▶ [LISTED ENTRIES]:
━━━
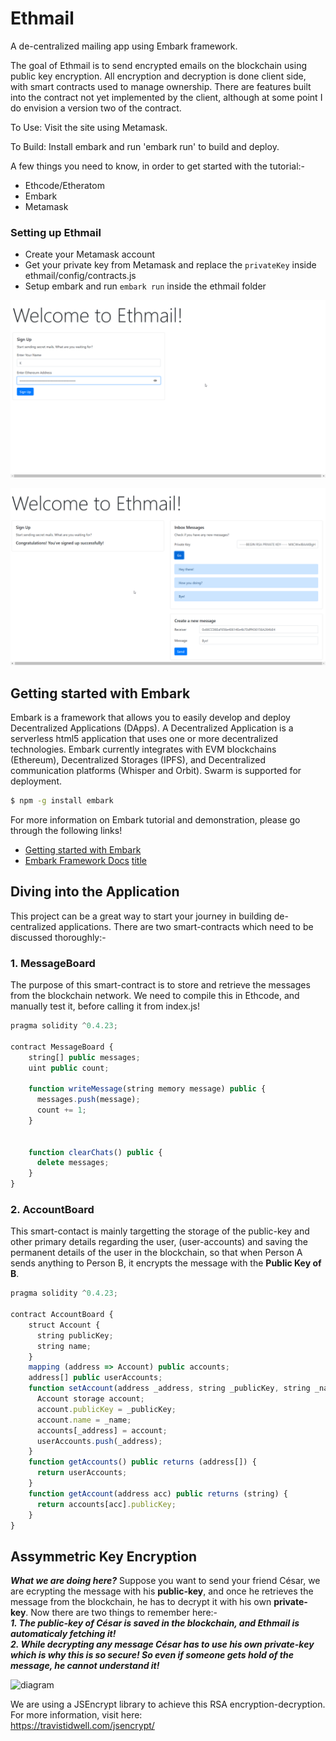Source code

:# Ethmail
A de-centralized mailing app using Embark framework.

The goal of Ethmail is to send encrypted emails on the blockchain using public key encryption. All encryption and decryption is done client side, with smart contracts used to manage ownership. There are features built into the contract not yet implemented by the client, although at some point I do envision a version two of the contract.

To Use: Visit the site using Metamask.

To Build: Install embark and run 'embark run' to build and deploy.

A few things you need to know, in order to get started with the tutorial:-
* Ethcode/Etheratom
* Embark
* Metamask

### Setting up Ethmail
* Create your Metamask account
* Get your private key from Metamask and replace the `privateKey` inside ethmail/config/contracts.js 
* Setup embark and run `embark run` inside the ethmail folder

![Ethmail screenshot](./screen1.png)

![Ethmail screenshot](./screen2.png)




## Getting started with Embark
Embark is a framework that allows you to easily develop and deploy Decentralized Applications (DApps).
A Decentralized Application is a serverless html5 application that uses one or more decentralized technologies.
Embark currently integrates with EVM blockchains (Ethereum), Decentralized Storages (IPFS), and Decentralized communication platforms (Whisper and Orbit). Swarm is supported for deployment.

```Bash
$ npm -g install embark
```
For more information on Embark tutorial and demonstration, please go through the following links!

* [Getting started with Embark](https://ethereumdev.io/getting-started-with-embark-framework/)
* [Embark Framework Docs](https://embark.status.im/docs/)
[title](https://www.example.com)

## Diving into the Application
This project can be a great way to start your journey in building de-centralized applications. There are two smart-contracts which need to be discussed thoroughly:-

### 1.  MessageBoard

The purpose of this smart-contract is to store and retrieve the messages from the blockchain network. We need to compile this in Ethcode, and manually test it, before calling it from index.js!

```javascript
pragma solidity ^0.4.23;

contract MessageBoard {
    string[] public messages;
    uint public count;

    function writeMessage(string memory message) public {
      messages.push(message);
      count += 1;
    }


    function clearChats() public {
      delete messages;
    }
}
```


### 2. AccountBoard

This smart-contact is mainly targetting the storage of the public-key and other primary details regarding the user, (user-accounts) and saving the permanent details of the user in the blockchain, so that when Person A sends anything to Person B, it encrypts the message with the **Public Key of B**.

```javascript
pragma solidity ^0.4.23;

contract AccountBoard {
    struct Account {
      string publicKey;
      string name;
    }
    mapping (address => Account) public accounts;
    address[] public userAccounts;
    function setAccount(address _address, string _publicKey, string _name) {
      Account storage account;
      account.publicKey = _publicKey;
      account.name = _name;
      accounts[_address] = account;
      userAccounts.push(_address);
    }
    function getAccounts() public returns (address[]) {
      return userAccounts;
    }
    function getAccount(address acc) public returns (string) {
      return accounts[acc].publicKey;
    }
}
```

## Assymmetric Key Encryption
***What we are doing here?*** Suppose you want to send your friend César, we are ecrypting the message with his **public-key**, and once he retrieves the message from the blockchain, he has to decrypt it with his own **private-key**. Now there are two things to remember here:-
<br>
***1. The public-key of César is saved in the blockchain, and Ethmail is automaticaly fetching it!***
<br>
***2. While decrypting any message César has to use his own private-key which is why this is so secure! So even if someone gets hold of the message, he cannot understand it!***

![diagram](https://ssd.eff.org/files/2018/05/14/6_0.png)

We are using a JSEncrypt library to achieve this RSA encryption-decryption. For more information, visit here: <br>
https://travistidwell.com/jsencrypt/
━━━
Please go through the material and return each line where the word "https" appears.

▶ [RESPONSE BELOW]:
* [Getting started with Embark](https://ethereumdev.io/getting-started-with-embark-framework/)
* [Embark Framework Docs](https://embark.status.im/docs/)
[title](https://www.example.com)
![diagram](https://ssd.eff.org/files/2018/05/14/6_0.png)
https://travistidwell.com/jsencrypt/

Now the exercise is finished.